Goldman Sachs is settling in for the long haul with its head of commodity research Jeff Currie telling S&P Global Platts earlier this month that oil is being swept up in a commodity supercycle and has a lot of upside to its target price of $US65.
The US Energy Information Administration (EIA) has also increased its Brent and WTI forecasts from $US52.70/bbl and $US49.70/bbl to $US53.20/bbl and $US50.21/bbl respectively.
There is certainly room for oil prices to grow but the exact performance is dependant on several issues and some risk factors that could impact on near-term pricing.
The higher oil price has rather predictably sparked an increase in US drill rig activity with oilfield services company Baker Hughes noting that nearly 300 rigs are now drilling, up from 172 in August 2020.
More shale oil companies are expected to jump on the bandwagon with Reuters flagging that the rig count could exceed 425 by the end of June if the current trend continues.
The EIA has also flagged further production gains of 640,000 barrels per day (bpd) by the end of 2020, an unsurprising result given that US producers have captured all the growth in global oil consumption each time the Brent averaged more than $US57/bbl over the last decade.
Importantly, the growing oil price and the prospect that US shale producers would nab any increase in consumption will put pressure on OPEC+ to either increase production or lose market share.
But it is not all rosy for the shale plays.
Supermajors ExxonMobil, Chevron and BP are collectively cutting up to 2.4 million bpd of future US oil shale production to focus on cash generation.
The collapse of companies such as Chesapeake Energy mid last year also serves as a warning to other shale oil producers about how dependent they are on oil prices remaining high in order to justify the high costs associated with extracting oil from shales.

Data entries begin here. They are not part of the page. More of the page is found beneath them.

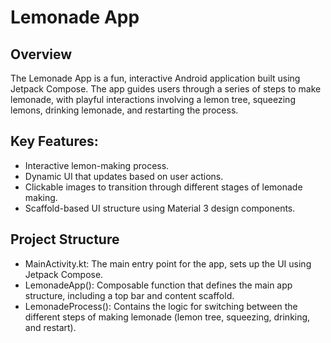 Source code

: # Lemonade App
## Overview
The Lemonade App is a fun, interactive Android application built using Jetpack Compose. The app guides users through a series of steps to make lemonade, with playful interactions involving a lemon tree, squeezing lemons, drinking lemonade, and restarting the process.
## Key Features:
- Interactive lemon-making process.
- Dynamic UI that updates based on user actions.
- Clickable images to transition through different stages of lemonade making.
- Scaffold-based UI structure using Material 3 design components.
## Project Structure
- MainActivity.kt: The main entry point for the app, sets up the UI using Jetpack Compose.
- LemonadeApp(): Composable function that defines the main app structure, including a top bar and content scaffold.
- LemonadeProcess(): Contains the logic for switching between the different steps of making lemonade (lemon tree, squeezing, drinking, and restart).
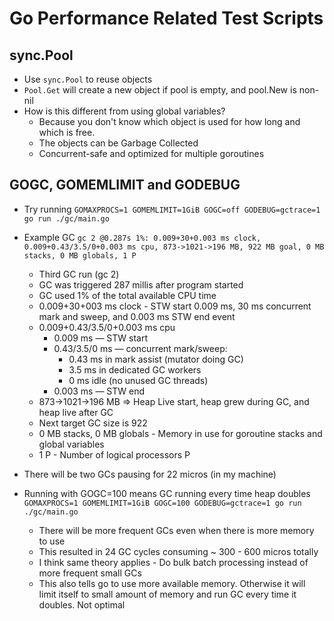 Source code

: # Go Performance Related Test Scripts
## sync.Pool
* Use `sync.Pool` to reuse objects
* `Pool.Get` will create a new object if pool is empty, and pool.New is non-nil
* How is this different from using global variables?
    * Because you don't know which object is used for how long and which is free.
    * The objects can be Garbage Collected
    * Concurrent-safe and optimized for multiple goroutines

## GOGC, GOMEMLIMIT and GODEBUG
* Try running `GOMAXPROCS=1 GOMEMLIMIT=1GiB GOGC=off GODEBUG=gctrace=1 go run ./gc/main.go`
* Example GC `gc 2 @0.287s 1%: 0.009+30+0.003 ms clock, 0.009+0.43/3.5/0+0.003 ms cpu, 873->1021->196 MB, 922 MB goal, 0 MB stacks, 0 MB globals, 1 P`
  * Third GC run (gc 2)
  * GC was triggered 287 millis after program started
  * GC used 1% of the total available CPU time
  * 0.009+30+003 ms clock - STW start 0.009 ms, 30 ms concurrent mark and sweep, and 0.003 ms STW end event
  * 0.009+0.43/3.5/0+0.003 ms cpu
    * 0.009 ms — STW start
    * 0.43/3.5/0 ms — concurrent mark/sweep:
      * 0.43 ms in mark assist (mutator doing GC)
      * 3.5 ms in dedicated GC workers
      * 0 ms idle (no unused GC threads)
    * 0.003 ms — STW end
  * 873->1021->196 MB => Heap Live start, heap grew during GC, and heap live after GC
  * Next target GC size is 922
  * 0 MB stacks, 0 MB globals - Memory in use for goroutine stacks and global variables
  * 1 P - Number of logical processors P

* There will be two GCs pausing for 22 micros (in my machine)
* Running with GOGC=100 means GC running every time heap doubles `GOMAXPROCS=1 GOMEMLIMIT=1GiB GOGC=100 GODEBUG=gctrace=1 go run ./gc/main.go`
  * There will be more frequent GCs even when there is more memory to use
  * This resulted in 24 GC cycles consuming ~ 300 - 600 micros totally
  * I think same theory applies - Do bulk batch processing instead of more frequent small GCs
  * This also tells go to use more available memory. Otherwise it will limit itself to small amount of memory and run GC every time it doubles. Not optimal
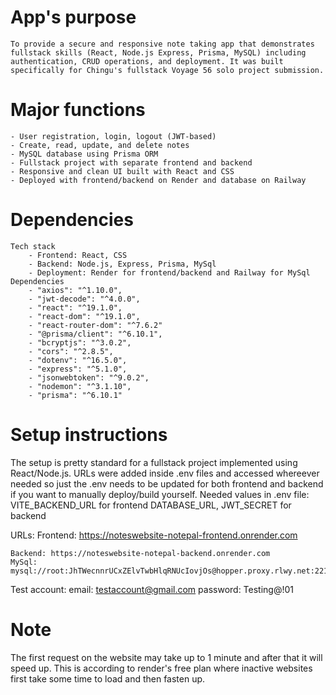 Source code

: # App's purpose
    To provide a secure and responsive note taking app that demonstrates fullstack skills (React, Node.js Express, Prisma, MySQL) including authentication, CRUD operations, and deployment. It was built
    specifically for Chingu's fullstack Voyage 56 solo project submission.

# Major functions
    - User registration, login, logout (JWT-based)
    - Create, read, update, and delete notes
    - MySQL database using Prisma ORM
    - Fullstack project with separate frontend and backend
    - Responsive and clean UI built with React and CSS
    - Deployed with frontend/backend on Render and database on Railway

# Dependencies
    Tech stack
        - Frontend: React, CSS
        - Backend: Node.js, Express, Prisma, MySql
        - Deployment: Render for frontend/backend and Railway for MySql
    Dependencies
        - "axios": "^1.10.0",
        - "jwt-decode": "^4.0.0",
        - "react": "^19.1.0",
        - "react-dom": "^19.1.0",
        - "react-router-dom": "^7.6.2"
        - "@prisma/client": "^6.10.1",
        - "bcryptjs": "^3.0.2",
        - "cors": "^2.8.5",
        - "dotenv": "^16.5.0",
        - "express": "^5.1.0",
        - "jsonwebtoken": "^9.0.2",
        - "nodemon": "^3.1.10",
        - "prisma": "^6.10.1"


# Setup instructions
The setup is pretty standard for a fullstack project implemented using React/Node.js. URLs were added inside
.env files and accessed whereever needed so just the .env needs to be updated for both frontend and backend if you want to manually deploy/build yourself.
Needed values in .env file:
    VITE_BACKEND_URL for frontend
    DATABASE_URL, JWT_SECRET for backend
    
URLs:
    Frontend: https://noteswebsite-notepal-frontend.onrender.com

    Backend: https://noteswebsite-notepal-backend.onrender.com
    MySql: mysql://root:JhTWecnnrUCxZElvTwbHlqRNUcIovjOs@hopper.proxy.rlwy.net:22175/railway

Test account:
    email: testaccount@gmail.com
    password: Testing@!01

# Note
The first request on the website may take up to 1 minute and after that it will speed up. This is according
to render's free plan where inactive websites first take some time to load and then fasten up. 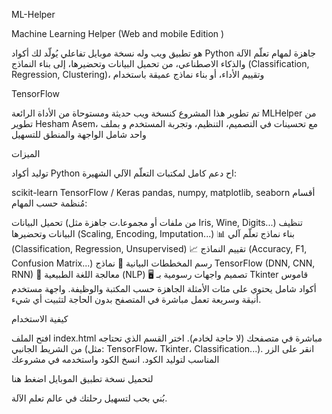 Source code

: ML-Helper

Machine Learning Helper (Web and mobile Edition )


هو تطبيق ويب وله نسخة موبايل  تفاعلي يُولّد لك أكواد Python جاهزة لمهام تعلّم الآلة والذكاء الاصطناعي، من تحميل البيانات وتحضيرها، إلى بناء النماذج (Classification, Regression, Clustering)، وتقييم الأداء، أو بناء نماذج عميقة باستخدام 

TensorFlow

تم تطوير هذا المشروع كنسخة ويب حديثة ومستوحاة من الأداة الرائعة MLHelper من تطوير Hesham Asem، مع تحسينات في التصميم، التنظيم، وتجربة المستخدم و بملف واحد شامل الواجهة والمنطق للتسهيل

الميزات

توليد أكواد Python اح دعم كامل لمكتبات التعلّم الآلي الشهيرة:

scikit-learn TensorFlow / Keras pandas, numpy, matplotlib, seaborn أقسام مُنظمة حسب المهام:

تحميل البيانات (من ملفات أو مجموعا.ت جاهزة مثل Iris, Wine, Digits...) تنظيف البيانات وتحضيرها (Scaling, Encoding, Imputation...) 📊 بناء نماذج تعلّم آلي (Classification, Regression, Unsupervised) 📈 تقييم النماذج (Accuracy, F1, Confusion Matrix...) رسم المخططات البيانية 🧠 نماذج TensorFlow (DNN, CNN, RNN) 💬 معالجة اللغة الطبيعية (NLP) 🖥️ تصميم واجهات رسومية بـ Tkinter قاموس أكواد شامل يحتوي على مئات الأمثلة الجاهزة حسب المكتبة والوظيفة. واجهة مستخدم أنيقة وسريعة تعمل مباشرة في المتصفح بدون الحاجة لتثبيت أي شيء.

كيفية الاستخدام

افتح الملف index.html مباشرة في متصفحك (لا حاجة لخادم). اختر القسم الذي تحتاجه من الشريط الجانبي (مثل: TensorFlow، Tkinter، Classification...). انقر على الزر المناسب لتوليد الكود. انسخ الكود واستخدمه في مشروعك

لتحميل نسخة تطبيق الموبايل اضغط هنا 

بُني بحب لتسهيل رحلتك في عالم تعلم الآلة.
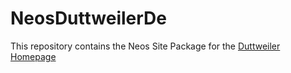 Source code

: # NeosDuttweilerDe

This repository contains the Neos Site Package for the [Duttweiler Homepage](www.duttweiler.de)
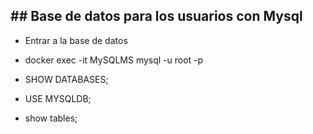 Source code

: ## ## Base de datos para los usuarios con Mysql

- Entrar a la base de datos
- docker exec -it MySQLMS mysql -u root -p      

- SHOW DATABASES;

- USE MYSQLDB;

- show tables;
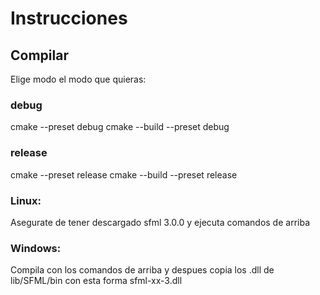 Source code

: # Instrucciones
## Compilar
Elige modo el modo que quieras:
### debug
cmake --preset debug
cmake --build --preset debug
### release
cmake --preset release
cmake --build --preset release

### Linux:
 Asegurate de tener descargado sfml 3.0.0 y ejecuta comandos de arriba
### Windows:
 Compila con los comandos de arriba y despues copia los .dll de lib/SFML/bin con esta forma sfml-xx-3.dll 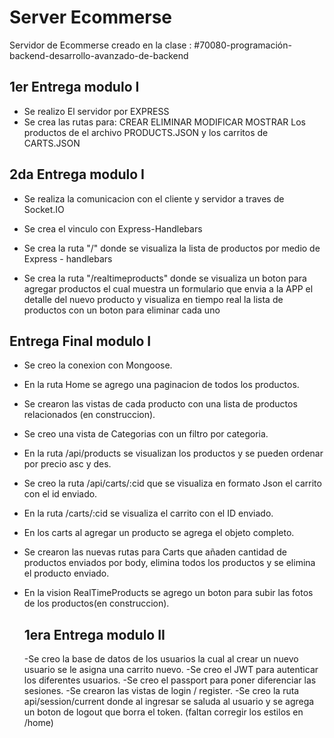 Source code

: 
# Server Ecommerse

Servidor de Ecommerse creado en la clase : #70080-programación-backend-desarrollo-avanzado-de-backend


## 1er Entrega modulo I

- Se realizo El servidor por EXPRESS 
- Se crea las rutas para:
CREAR
ELIMINAR
MODIFICAR
MOSTRAR
Los productos de el archivo PRODUCTS.JSON y los carritos de CARTS.JSON
## 2da Entrega modulo I

- Se realiza la comunicacion con el cliente y servidor a traves de Socket.IO

- Se crea el vinculo con Express-Handlebars

- Se crea la ruta "/" donde se visualiza la lista de productos por medio de Express - handlebars

- Se crea la ruta "/realtimeproducts" donde se visualiza un boton para agregar productos el cual muestra un formulario que envia a la APP el detalle del nuevo producto y visualiza en tiempo real la lista de productos con un boton para eliminar cada uno

## Entrega Final modulo I

- Se creo la conexion con Mongoose.
- En la ruta Home se agrego una paginacion de todos los productos.
- Se crearon las vistas de cada producto con una lista de productos relacionados (en construccion).
- Se creo una vista de Categorias con un filtro por categoria.
- En la ruta /api/products se visualizan los productos y se pueden ordenar por precio asc y des.
- Se creo la ruta /api/carts/:cid que se visualiza en formato Json el carrito con el id enviado.
- En la ruta /carts/:cid se visualiza el carrito con el ID enviado.
- En los carts al agregar un producto se agrega el objeto completo.
- Se crearon las nuevas rutas para Carts que añaden cantidad de productos enviados por body, elimina todos los productos y se elimina el producto enviado.
- En la vision RealTimeProducts se agrego un boton para subir las fotos de los productos(en construccion).

  ## 1era Entrega modulo II

  -Se creo la base de datos de los usuarios la cual al crear un nuevo usuario se le asigna una carrito nuevo.
  -Se creo el JWT para autenticar los diferentes usuarios.
  -Se creo el passport para poner diferenciar las sesiones.
  -Se crearon las vistas de login / register.
  -Se creo la ruta api/session/current donde al ingresar se saluda al usuario y se agrega un boton de logout que borra el token. (faltan corregir los estilos en /home)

There are a number of ways in which the oil picture can develop over the next months.
In perhaps the optimum scenario for oilies, demand for the fossil fuel grows substantially thanks to the COVID-19 vaccines being deployed successfully, which in turn fuels an increase in oil prices.

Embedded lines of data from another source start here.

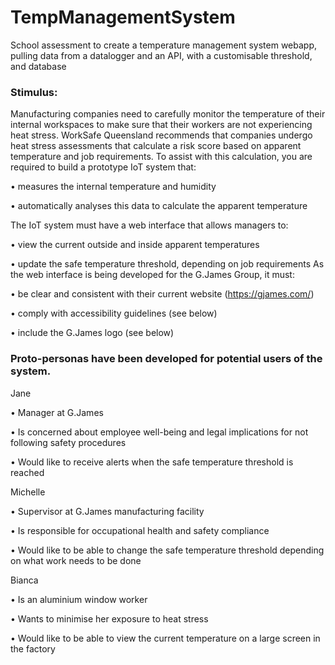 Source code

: # TempManagementSystem
School assessment to create a temperature management system webapp, pulling data from a datalogger and an API, with a customisable threshold, and database

### Stimulus:

Manufacturing companies need to carefully monitor the temperature of their internal workspaces to make sure that their workers are not experiencing heat stress. WorkSafe Queensland recommends that companies undergo heat stress assessments that calculate a risk score based on apparent temperature and job requirements. To assist with this calculation, you are required to build a prototype IoT system that:

  • measures the internal temperature and humidity

  • automatically analyses this data to calculate the apparent temperature


The IoT system must have a web interface that allows managers to: 

  • view the current outside and inside apparent temperatures

  • update the safe temperature threshold, depending on job requirements As the web interface is being developed for the G.James Group, it must:

  • be clear and consistent with their current website (https://gjames.com/)

  • comply with accessibility guidelines (see below)

  • include the G.James logo (see below) <br>
  


### Proto-personas have been developed for potential users of the system.

Jane

  • Manager at G.James
  
  • Is concerned about employee well-being and legal implications for not following safety procedures
  
  • Would like to receive alerts when the safe temperature threshold is reached

Michelle
  
  • Supervisor at G.James manufacturing facility
  
  • Is responsible for occupational health and safety compliance
  
  • Would like to be able to change the safe temperature threshold depending on what work needs to be done

Bianca
  
  • Is an aluminium window worker
  
  • Wants to minimise her exposure to heat stress
  
  • Would like to be able to view the current temperature on a large screen in the factory
  
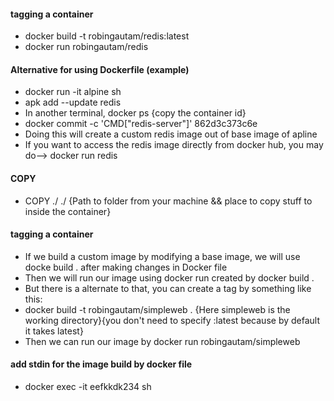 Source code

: #### tagging a container
  * docker build -t robingautam/redis:latest
  * docker run robingautam/redis
#### Alternative for using Dockerfile (example)
  * docker run -it alpine sh
  * apk add --update redis
  * In another terminal, docker ps {copy the container id}
  * docker commit -c 'CMD["redis-server"]' 862d3c373c6e 
  * Doing this will create a custom redis image out of base image of apline
  * If you want to access the redis image directly from docker hub, you may do--> docker run redis
#### COPY 
  * COPY ./ ./ {Path to folder from your machine && place to copy stuff to inside the container}
#### tagging a container
  * If we build a custom image by modifying a base image, we will use docke build . after making changes in Docker file
  * Then we will run our image using docker run <container id> created by docker build .
  * But there is a alternate to that, you can create a tag by something like this:
  * docker build -t robingautam/simpleweb .  {Here simpleweb is the working directory}{you don't need to specify :latest because by default it takes latest}
  * Then we can run our image by docker run robingautam/simpleweb
#### add stdin for the image build by docker file
  * docker exec -it eefkkdk234 sh
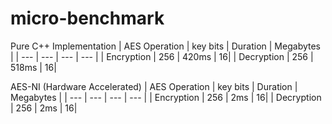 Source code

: # **micro-benchmark**

Pure C++ Implementation
| AES Operation | key bits | Duration | Megabytes |
| --- | --- | --- | --- |
| Encryption | 256 | 420ms | 16|
| Decryption | 256 | 518ms | 16|

AES-NI (Hardware Accelerated)
| AES Operation | key bits | Duration | Megabytes |
| --- | --- | --- | --- |
| Encryption | 256 | 2ms | 16|
| Decryption | 256 | 2ms | 16|

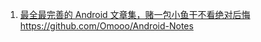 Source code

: 1. [最全最完善的 Android 文章集，赌一包小鱼干不看绝对后悔https://github.com/Omooo/Android-Notes](https://github.com/Omooo/Android-Notes) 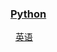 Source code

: ### [Python](https://github.com/ZBTGL/summary/tree/master/%23Contents/Python)
&nbsp; [英语](https://github.com/ZBTGL/summary/tree/master/%23Contents/English)
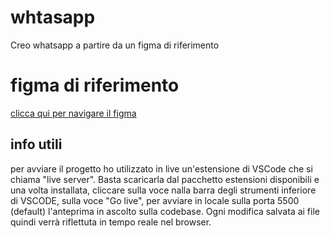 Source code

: # whtasapp
Creo whatsapp a partire da un figma di riferimento

# figma di riferimento

[clicca qui per navigare il figma](https://www.figma.com/design/NW5JOIqEq2oSmMVgP2zdDG/Ultimate-WhatsApp-UI-Kit-(Community)?node-id=0-1&t=iNAa2Q3m5z7wUmzb-0)

## info utili

per avviare il progetto ho utilizzato in live un'estensione di VSCode che si chiama "live server". Basta scaricarla dal pacchetto estensioni disponibili e una volta installata, cliccare sulla voce nalla barra degli strumenti inferiore di VSCODE, sulla voce "Go live", per avviare in locale sulla porta 5500 (default) l'anteprima in ascolto sulla codebase. Ogni modifica salvata ai file quindi verrà riflettuta in tempo reale nel browser.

The increase in both demand and price is results in both shale oil producers and their OPEC+ rivals ramping up production that also serves to prevent the oil price from rising unchecked.
A key variation and one that a number of observers have noted is that the low oil prices have resulted in several major projects failing to receive investment decisions.
This could mean results in production not meeting demand, which leads to oil prices rising up towards or possibly beyond record levels.
Some traders are already anticipating a production shortfall this year, so this variation might well hold true, though OPEC+ may still have the capacity to moderate any increase.
In another scenario, demand fails to hit pre COVID-19 levels in the long-term, resulting in further delays to the investment decision for major projects.
This could have significant consequences on the ability of the oil industry from meeting demand, which could oddly lead to a runaway growth in oil prices.
While this could have short term benefits for the industry, the overly high prices could further accelerate the world’s move towards a low or carbon free energy mix that could result in a collapse in oil demand and prices in the longer term.
Other risks include a slower than expected rollout of vaccines, the increasing shift towards people working at least part of their time from home and the acceleration of renewable energy regardless of how oil prices move.
Any of these could either restrict further growth in or adversely impact oil prices.
It is still too early to tell which way the dice will fall in regards to oil prices, but the next couple of months will undoubtably signal which direction it will go.